Like the time David was sick, for example. This sickness of Davids could have passed like all of the others, him watching TV quietly and peacefully until he recovered. But everyone was busy with the preparations for Grandma Mancini's funeral, God rest her soul, and none of us could care for Davie. Aunt Patty had, however, just arrived and gracefully offered to babysit david (a high-school senior at this point). Aunt Laura had just delivered a forty sanwich tray of Mr. Pita to feed the funeral goers. As Aunt Patty was putting it into the fridge, the thin plastic tray carrying the mountain of pita rolls collapsed. The sanwiches went flying, splattering tomatoes and lettuce all over the floor. This did not phase her. "David, get me a mop and bucket" she said. David fetched her the mop and bucket. After mopping it up, she plunges five gallons of water into the sink with a drain of about 2" diameter. SHIT. water is everywhere. David didnt know what to do, he thinks she said dont tell your ma (nothing is a secret in this fambily). He dried up the cleaning job with a few large bath towels. It wasnt all hard for Davie, though. She made him about 7 oranges worth of hand squeezed orange juice, so he got better quite quickly.

Aunt Patty taught us to dance, I remember doing the mashed potato with her in the kitchen on Christmas. And I remember her saying that if someone had a messy room, they were interesting and probably quite intelligent. When she said that, I ran up to my room to scatter things around and ruffle up the bed I had made hours before. When I came back downstairs, I told her my room was pretty messy, would she like to come see. Then she told me that she meant messy as in a clutter of many differnt things that meant you were interested in everything and too busy to clean up before moving to the next thing. This explaination was the seed to the the clutter-philosophy I live by to this day.

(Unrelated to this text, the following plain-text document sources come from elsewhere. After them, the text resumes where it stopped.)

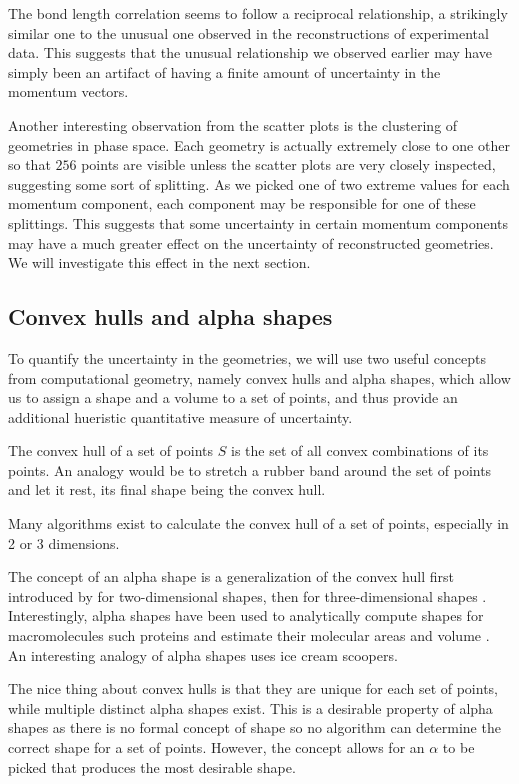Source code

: The bond length correlation seems to follow a reciprocal relationship, a strikingly similar one to the unusual one observed in the reconstructions of experimental data. This suggests that the unusual relationship we observed earlier may have simply been an artifact of having a finite amount of uncertainty in the momentum vectors.

Another interesting observation from the scatter plots is the clustering of geometries in phase space. Each geometry is actually extremely close to one other so that $256$ points are visible unless the scatter plots are very closely inspected, suggesting some sort of splitting. As we picked one of two extreme values for each momentum component, each component may be responsible for one of these splittings. This suggests that some uncertainty in certain momentum components may have a much greater effect on the uncertainty of reconstructed geometries. We will investigate this effect in the next section.

\subsection{Convex hulls and alpha shapes}
To quantify the uncertainty in the geometries, we will use two useful concepts from computational geometry, namely convex hulls and alpha shapes, which allow us to assign a shape and a volume to a set of points, and thus provide an additional hueristic quantitative measure of uncertainty.

The convex hull of a set of points $S$ is the set of all convex combinations of its points. An analogy would be to stretch a rubber band around the set of points and let it rest, its final shape being the convex hull.

Many algorithms exist to calculate the convex hull of a set of points, especially in 2 or 3 dimensions.

The concept of an alpha shape is a generalization of the convex hull first introduced by \citet{Edelsbrunner83} for two-dimensional shapes, then for three-dimensional shapes \citep{Edelsbrunner94}. Interestingly, alpha shapes have been used to analytically compute shapes for macromolecules such proteins and estimate their molecular areas and volume \citep{Liang98}. An interesting analogy of alpha shapes uses ice cream scoopers.

The nice thing about convex hulls is that they are unique for each set of points, while multiple distinct alpha shapes exist. This is a desirable property of alpha shapes as there is no formal concept of shape so no algorithm can determine the correct shape for a set of points. However, the concept allows for an $\alpha$ to be picked that produces the most desirable shape.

Last year she and Uncle Barry came to the small town of Grayling, Michigan where I was living at the time. I had been waiting for them to arrive when I recieved a message on my phone from my aunt, proclaiming that they had arrived in Grayling. I called the number back and to my surprise, found myself talking to the waitstaff at BigBoys. "I am looking for my aunt," I say "I think she just called from your phone." The waitress was a bit confused for a minute and then remembered "Oh, does your aunt drive a motorcycle?" Hell, yeah. "She's in the parking lot."

Facebook has now made it possible to hear from Aunt Patty on a regular basis, and hear what is on her mind, whenever I want to. Her status updates are quite possibly my favorite quotes on the web, for some reason they always sound like poems to me:

"it is kind of strange, after hearing about my moms friend passing, I heard one of my dads best friends passed also... they are all sitting around with coffee cake and coffee, probably bitching about something"-PV

"this morning I found one of those chocolates wrapped in gold foil in my purse, and I have NO idea how it got there!"-PV

The stories are endless. Everyone who knows her has them. I will never tire of hearing them, and I look forward to the stories to come.

Happy birthday Aunt Patty. I know I have been telling you this every year on your birthday, but in the past, dad told me to say this. Now I can say, independently and for certain, that you really are older than most of the trees in our backyard. And we have a lot of shade back there.